Mineralogical Society of America
Title: Groundmass pyroxene crystal habits (trachts) record syneruptive magma dynamics in glassy pyroclasts
Description:
Abstract
Explosive eruptions produce various types of pyroclasts, including those containing a small number of groundmass crystals.
The textural variation, such as the number, density, size, and volume of groundmass crystals, is expected to reveal the complex magma dynamics during syneruptive ascent in conduits; however, we have no quantitative method to investigate the magma dynamics based on crystal texture when the pyroclasts show glassy texture with a small number of microlites.
Here we show that the variation of the combination of crystallographic faces (i.
e.
, tracht) of groundmass pyroxene crystals enables us to derive the degree of effective undercooling (ΔTeff) and magma ascent histories even from the glassy pyroclasts.
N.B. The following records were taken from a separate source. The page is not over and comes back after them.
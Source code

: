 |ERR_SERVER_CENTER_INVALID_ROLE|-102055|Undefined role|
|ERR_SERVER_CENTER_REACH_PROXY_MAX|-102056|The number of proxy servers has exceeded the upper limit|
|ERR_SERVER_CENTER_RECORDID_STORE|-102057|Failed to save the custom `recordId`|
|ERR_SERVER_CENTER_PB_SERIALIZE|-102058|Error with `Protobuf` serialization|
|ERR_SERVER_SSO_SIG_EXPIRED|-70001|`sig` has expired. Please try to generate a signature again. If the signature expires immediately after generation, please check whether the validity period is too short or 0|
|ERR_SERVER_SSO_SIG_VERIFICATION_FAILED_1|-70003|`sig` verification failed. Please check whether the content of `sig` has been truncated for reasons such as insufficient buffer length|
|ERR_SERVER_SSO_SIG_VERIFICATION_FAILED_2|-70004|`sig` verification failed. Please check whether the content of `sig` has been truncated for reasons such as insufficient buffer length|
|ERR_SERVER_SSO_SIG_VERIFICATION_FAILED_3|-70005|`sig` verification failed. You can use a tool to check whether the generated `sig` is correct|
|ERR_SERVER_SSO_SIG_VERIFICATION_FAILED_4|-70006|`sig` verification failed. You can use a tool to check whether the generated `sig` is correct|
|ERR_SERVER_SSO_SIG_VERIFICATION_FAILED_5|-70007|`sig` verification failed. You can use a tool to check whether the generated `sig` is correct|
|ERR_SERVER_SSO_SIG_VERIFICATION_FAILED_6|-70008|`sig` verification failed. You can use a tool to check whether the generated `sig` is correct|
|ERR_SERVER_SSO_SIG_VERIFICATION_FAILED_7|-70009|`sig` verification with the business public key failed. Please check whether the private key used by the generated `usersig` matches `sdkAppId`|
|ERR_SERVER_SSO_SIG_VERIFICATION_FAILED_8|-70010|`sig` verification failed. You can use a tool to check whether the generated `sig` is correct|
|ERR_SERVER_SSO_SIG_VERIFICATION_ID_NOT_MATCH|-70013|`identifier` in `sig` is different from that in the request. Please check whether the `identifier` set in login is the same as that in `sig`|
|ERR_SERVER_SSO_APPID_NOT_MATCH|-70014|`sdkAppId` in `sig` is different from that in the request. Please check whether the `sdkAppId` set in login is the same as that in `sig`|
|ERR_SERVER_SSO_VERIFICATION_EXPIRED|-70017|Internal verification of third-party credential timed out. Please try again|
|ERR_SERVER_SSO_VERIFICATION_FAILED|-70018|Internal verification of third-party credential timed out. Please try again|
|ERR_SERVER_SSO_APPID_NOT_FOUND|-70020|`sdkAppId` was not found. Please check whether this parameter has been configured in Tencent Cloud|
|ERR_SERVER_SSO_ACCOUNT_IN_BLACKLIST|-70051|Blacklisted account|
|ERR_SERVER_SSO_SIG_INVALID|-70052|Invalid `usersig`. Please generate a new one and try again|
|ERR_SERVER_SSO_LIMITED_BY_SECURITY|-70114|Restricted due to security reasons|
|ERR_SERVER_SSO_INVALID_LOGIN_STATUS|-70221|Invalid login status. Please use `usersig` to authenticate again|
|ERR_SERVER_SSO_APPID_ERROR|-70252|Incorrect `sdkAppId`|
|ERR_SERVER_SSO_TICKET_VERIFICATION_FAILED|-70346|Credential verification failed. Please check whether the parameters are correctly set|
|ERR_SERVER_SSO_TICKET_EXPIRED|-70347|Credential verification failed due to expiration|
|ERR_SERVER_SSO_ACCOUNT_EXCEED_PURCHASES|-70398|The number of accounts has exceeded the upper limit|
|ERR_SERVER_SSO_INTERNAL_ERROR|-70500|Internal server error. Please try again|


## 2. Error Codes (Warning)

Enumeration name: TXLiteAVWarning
We conducted decompression experiments and analyzed trachts of groundmass pyroxene crystals in the run products and those in natural pumices from the 1914 Plinian eruption of the Sakurajima volcano.
These results show that the glassy white pumices experienced higher ΔTeff than the crystal-rich gray pumice and corroborated that they originate from the magmas at different positions from the conduit walls.
The estimate on ΔTeff implies that the magma rapidly ascended in the center of the conduit might experience cooling because of volatile exsolution and expansion.